Merck would pay about $100 a share, and an agreement could be announced as early as this week, the person said yesterday. An offer in that range would represent a 34 per cent premium over Cubist's closing share price on 5 December.
Cubist has said it plans to introduce four new drugs by 2020 to combat bacterial infections that are resistant to other treatments because of overuse. The rising threat of drug- resistant bugs has spurred public health authorities to urge companies to invest in new antibiotics, a field drugmakers had largely abandoned to focus on more profitable therapeutic areas such as cancer or hepatitis C.
Merck Chief Executive Officer Ken Frazier, 59, has said the second-biggest US drugmaker was trying to make small to midsize acquisitions in areas that would complement its stable of treatments.
The company wasn't interested in megadeals that are "very time consuming and distracting to what we're here to do, which is invest in new medicines," Frazier told Bloomberg News in July.
Steve Cragle, a spokesman for Whitehouse Station, New Jersey-based Merck, and Julie DiCarlo, a Cubist spokeswoman, didn't respond to requests for comment.
Merck had cash and equivalents of $14.3 billion at the end of September and total debt of $27.8 billion, according to data compiled by Bloomberg.
Cubicin, Cubist's top drug, was approved in 2003 by the US Food and Drug Administration for serious skin infections.
Its use was expanded in 2006 to include bloodstream infections. Cubicin generates more than 80 per cent of Cubist's sales, which the Lexington, Massachusetts-based company has forecast will reach $2 billion by 2017.

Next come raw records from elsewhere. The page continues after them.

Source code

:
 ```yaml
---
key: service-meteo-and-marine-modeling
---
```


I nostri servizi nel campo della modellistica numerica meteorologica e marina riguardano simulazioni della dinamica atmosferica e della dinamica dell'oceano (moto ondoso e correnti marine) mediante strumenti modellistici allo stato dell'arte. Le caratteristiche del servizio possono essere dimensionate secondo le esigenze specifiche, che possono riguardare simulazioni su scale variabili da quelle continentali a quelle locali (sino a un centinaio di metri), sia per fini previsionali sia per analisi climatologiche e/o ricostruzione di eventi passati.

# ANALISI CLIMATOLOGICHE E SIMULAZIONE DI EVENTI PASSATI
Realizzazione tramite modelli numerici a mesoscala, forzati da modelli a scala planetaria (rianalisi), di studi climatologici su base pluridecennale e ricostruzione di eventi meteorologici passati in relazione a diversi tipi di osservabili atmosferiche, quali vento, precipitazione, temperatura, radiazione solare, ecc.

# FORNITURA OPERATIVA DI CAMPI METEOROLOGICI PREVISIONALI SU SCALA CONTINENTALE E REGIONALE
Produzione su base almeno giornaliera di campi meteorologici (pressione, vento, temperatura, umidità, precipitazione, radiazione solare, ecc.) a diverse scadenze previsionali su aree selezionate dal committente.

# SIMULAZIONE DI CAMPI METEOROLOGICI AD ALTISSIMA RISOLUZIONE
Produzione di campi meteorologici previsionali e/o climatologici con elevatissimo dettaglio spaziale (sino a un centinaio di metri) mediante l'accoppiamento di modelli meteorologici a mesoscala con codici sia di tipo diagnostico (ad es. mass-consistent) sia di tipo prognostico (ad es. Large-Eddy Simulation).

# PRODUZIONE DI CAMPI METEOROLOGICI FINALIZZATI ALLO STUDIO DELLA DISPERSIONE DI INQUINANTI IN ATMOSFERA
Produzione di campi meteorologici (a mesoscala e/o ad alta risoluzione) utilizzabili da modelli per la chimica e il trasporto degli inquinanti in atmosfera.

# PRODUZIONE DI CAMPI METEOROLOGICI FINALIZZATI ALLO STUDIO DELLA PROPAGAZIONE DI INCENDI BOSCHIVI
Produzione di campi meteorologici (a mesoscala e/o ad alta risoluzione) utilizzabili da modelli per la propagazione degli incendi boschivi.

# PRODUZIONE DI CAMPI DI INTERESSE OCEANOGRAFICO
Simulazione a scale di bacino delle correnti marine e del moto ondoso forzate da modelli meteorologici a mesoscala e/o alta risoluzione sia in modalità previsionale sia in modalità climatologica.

Cubist's products may complement Merck's own infectious disease program.
One of its experimental drugs, called relebactam, received fast-track status from the FDA in September, meaning the agency will accelerate the approval process. Relebactam works by inhibiting beta-lactamase, an enzyme produced by some bacteria that can cause resistance to widely used antibiotics, including penicillin.

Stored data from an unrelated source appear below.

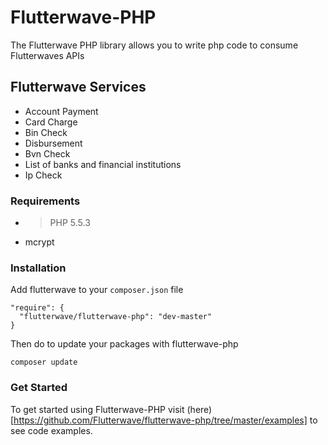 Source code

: # Flutterwave-PHP
The Flutterwave PHP library allows you to write php code to consume Flutterwaves APIs

## Flutterwave Services
- Account Payment
- Card Charge
- Bin Check
- Disbursement
- Bvn Check
- List of banks and financial institutions
- Ip Check

### Requirements
- > PHP 5.5.3
- mcrypt

### Installation

Add flutterwave to your `composer.json` file
```
"require": {
  "flutterwave/flutterwave-php": "dev-master"
}
```

Then do to update your packages with flutterwave-php
```
composer update
```

### Get Started
To get started using Flutterwave-PHP visit (here)[https://github.com/Flutterwave/flutterwave-php/tree/master/examples] to see code examples. 
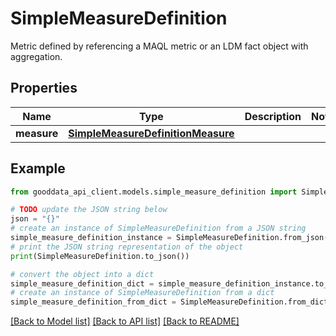 # SimpleMeasureDefinition

Metric defined by referencing a MAQL metric or an LDM fact object with aggregation.

## Properties

Name | Type | Description | Notes
------------ | ------------- | ------------- | -------------
**measure** | [**SimpleMeasureDefinitionMeasure**](SimpleMeasureDefinitionMeasure.md) |  | 

## Example

```python
from gooddata_api_client.models.simple_measure_definition import SimpleMeasureDefinition

# TODO update the JSON string below
json = "{}"
# create an instance of SimpleMeasureDefinition from a JSON string
simple_measure_definition_instance = SimpleMeasureDefinition.from_json(json)
# print the JSON string representation of the object
print(SimpleMeasureDefinition.to_json())

# convert the object into a dict
simple_measure_definition_dict = simple_measure_definition_instance.to_dict()
# create an instance of SimpleMeasureDefinition from a dict
simple_measure_definition_from_dict = SimpleMeasureDefinition.from_dict(simple_measure_definition_dict)
```
[[Back to Model list]](../README.md#documentation-for-models) [[Back to API list]](../README.md#documentation-for-api-endpoints) [[Back to README]](../README.md)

Relebactam also received designation as a Qualified Infectious Disease Product, which would give it five extra years of market exclusivity when approved.
Merck also has an antibody targeting Clostridium difficile in a final-stage trial. Cubist already had a drug approved that works against the bacteria, which cause infectious diarrhea.

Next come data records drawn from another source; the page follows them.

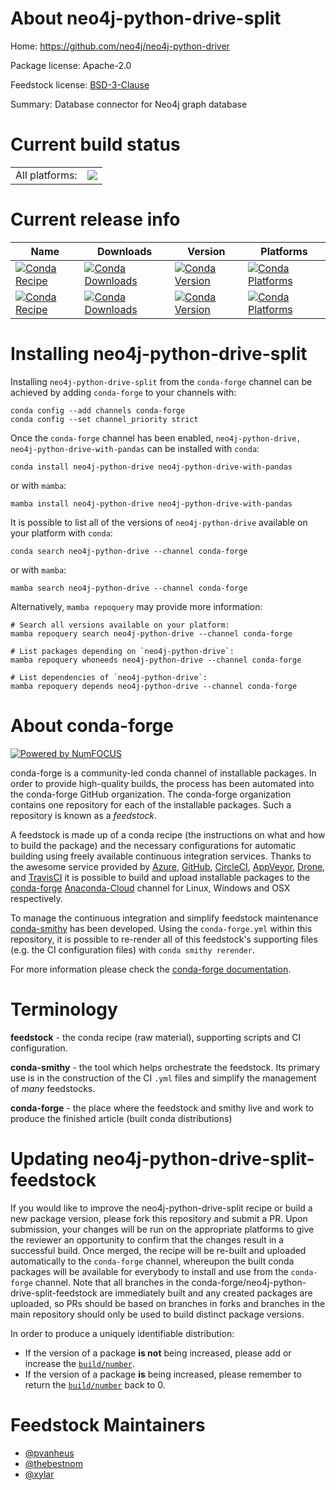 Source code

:About neo4j-python-drive-split
==============================

Home: https://github.com/neo4j/neo4j-python-driver

Package license: Apache-2.0

Feedstock license: [BSD-3-Clause](https://github.com/conda-forge/neo4j-python-driver-feedstock/blob/main/LICENSE.txt)

Summary: Database connector for Neo4j graph database

Current build status
====================


<table><tr><td>All platforms:</td>
    <td>
      <a href="https://dev.azure.com/conda-forge/feedstock-builds/_build/latest?definitionId=672&branchName=main">
        <img src="https://dev.azure.com/conda-forge/feedstock-builds/_apis/build/status/neo4j-python-driver-feedstock?branchName=main">
      </a>
    </td>
  </tr>
</table>

Current release info
====================

| Name | Downloads | Version | Platforms |
| --- | --- | --- | --- |
| [![Conda Recipe](https://img.shields.io/badge/recipe-neo4j--python--drive-green.svg)](https://anaconda.org/conda-forge/neo4j-python-drive) | [![Conda Downloads](https://img.shields.io/conda/dn/conda-forge/neo4j-python-drive.svg)](https://anaconda.org/conda-forge/neo4j-python-drive) | [![Conda Version](https://img.shields.io/conda/vn/conda-forge/neo4j-python-drive.svg)](https://anaconda.org/conda-forge/neo4j-python-drive) | [![Conda Platforms](https://img.shields.io/conda/pn/conda-forge/neo4j-python-drive.svg)](https://anaconda.org/conda-forge/neo4j-python-drive) |
| [![Conda Recipe](https://img.shields.io/badge/recipe-neo4j--python--drive--with--pandas-green.svg)](https://anaconda.org/conda-forge/neo4j-python-drive-with-pandas) | [![Conda Downloads](https://img.shields.io/conda/dn/conda-forge/neo4j-python-drive-with-pandas.svg)](https://anaconda.org/conda-forge/neo4j-python-drive-with-pandas) | [![Conda Version](https://img.shields.io/conda/vn/conda-forge/neo4j-python-drive-with-pandas.svg)](https://anaconda.org/conda-forge/neo4j-python-drive-with-pandas) | [![Conda Platforms](https://img.shields.io/conda/pn/conda-forge/neo4j-python-drive-with-pandas.svg)](https://anaconda.org/conda-forge/neo4j-python-drive-with-pandas) |

Installing neo4j-python-drive-split
===================================

Installing `neo4j-python-drive-split` from the `conda-forge` channel can be achieved by adding `conda-forge` to your channels with:

```
conda config --add channels conda-forge
conda config --set channel_priority strict
```

Once the `conda-forge` channel has been enabled, `neo4j-python-drive, neo4j-python-drive-with-pandas` can be installed with `conda`:

```
conda install neo4j-python-drive neo4j-python-drive-with-pandas
```

or with `mamba`:

```
mamba install neo4j-python-drive neo4j-python-drive-with-pandas
```

It is possible to list all of the versions of `neo4j-python-drive` available on your platform with `conda`:

```
conda search neo4j-python-drive --channel conda-forge
```

or with `mamba`:

```
mamba search neo4j-python-drive --channel conda-forge
```

Alternatively, `mamba repoquery` may provide more information:

```
# Search all versions available on your platform:
mamba repoquery search neo4j-python-drive --channel conda-forge

# List packages depending on `neo4j-python-drive`:
mamba repoquery whoneeds neo4j-python-drive --channel conda-forge

# List dependencies of `neo4j-python-drive`:
mamba repoquery depends neo4j-python-drive --channel conda-forge
```


About conda-forge
=================

[![Powered by
NumFOCUS](https://img.shields.io/badge/powered%20by-NumFOCUS-orange.svg?style=flat&colorA=E1523D&colorB=007D8A)](https://numfocus.org)

conda-forge is a community-led conda channel of installable packages.
In order to provide high-quality builds, the process has been automated into the
conda-forge GitHub organization. The conda-forge organization contains one repository
for each of the installable packages. Such a repository is known as a *feedstock*.

A feedstock is made up of a conda recipe (the instructions on what and how to build
the package) and the necessary configurations for automatic building using freely
available continuous integration services. Thanks to the awesome service provided by
[Azure](https://azure.microsoft.com/en-us/services/devops/), [GitHub](https://github.com/),
[CircleCI](https://circleci.com/), [AppVeyor](https://www.appveyor.com/),
[Drone](https://cloud.drone.io/welcome), and [TravisCI](https://travis-ci.com/)
it is possible to build and upload installable packages to the
[conda-forge](https://anaconda.org/conda-forge) [Anaconda-Cloud](https://anaconda.org/)
channel for Linux, Windows and OSX respectively.

To manage the continuous integration and simplify feedstock maintenance
[conda-smithy](https://github.com/conda-forge/conda-smithy) has been developed.
Using the ``conda-forge.yml`` within this repository, it is possible to re-render all of
this feedstock's supporting files (e.g. the CI configuration files) with ``conda smithy rerender``.

For more information please check the [conda-forge documentation](https://conda-forge.org/docs/).

Terminology
===========

**feedstock** - the conda recipe (raw material), supporting scripts and CI configuration.

**conda-smithy** - the tool which helps orchestrate the feedstock.
                   Its primary use is in the construction of the CI ``.yml`` files
                   and simplify the management of *many* feedstocks.

**conda-forge** - the place where the feedstock and smithy live and work to
                  produce the finished article (built conda distributions)


Updating neo4j-python-drive-split-feedstock
===========================================

If you would like to improve the neo4j-python-drive-split recipe or build a new
package version, please fork this repository and submit a PR. Upon submission,
your changes will be run on the appropriate platforms to give the reviewer an
opportunity to confirm that the changes result in a successful build. Once
merged, the recipe will be re-built and uploaded automatically to the
`conda-forge` channel, whereupon the built conda packages will be available for
everybody to install and use from the `conda-forge` channel.
Note that all branches in the conda-forge/neo4j-python-drive-split-feedstock are
immediately built and any created packages are uploaded, so PRs should be based
on branches in forks and branches in the main repository should only be used to
build distinct package versions.

In order to produce a uniquely identifiable distribution:
 * If the version of a package **is not** being increased, please add or increase
   the [``build/number``](https://docs.conda.io/projects/conda-build/en/latest/resources/define-metadata.html#build-number-and-string).
 * If the version of a package **is** being increased, please remember to return
   the [``build/number``](https://docs.conda.io/projects/conda-build/en/latest/resources/define-metadata.html#build-number-and-string)
   back to 0.

Feedstock Maintainers
=====================

* [@pvanheus](https://github.com/pvanheus/)
* [@thebestnom](https://github.com/thebestnom/)
* [@xylar](https://github.com/xylar/)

The US Centers for Disease Control and Prevention has said antibiotic resistance is killing at least 23,000 Americans a year, making it "one of our most serious health threats."
Robert Perez, Cubist's president and chief operating officer, is scheduled to succeed Michael Bonney as chief executive officer on 1 January. Bonney has been CEO since June 2003.
Cubist surged as much as 26 per cent to $93.50 in after- hours US trading on Dec. 5 before reaching $91.25. Merck climbed 0.9 per cent to $61.49 at the close in New York.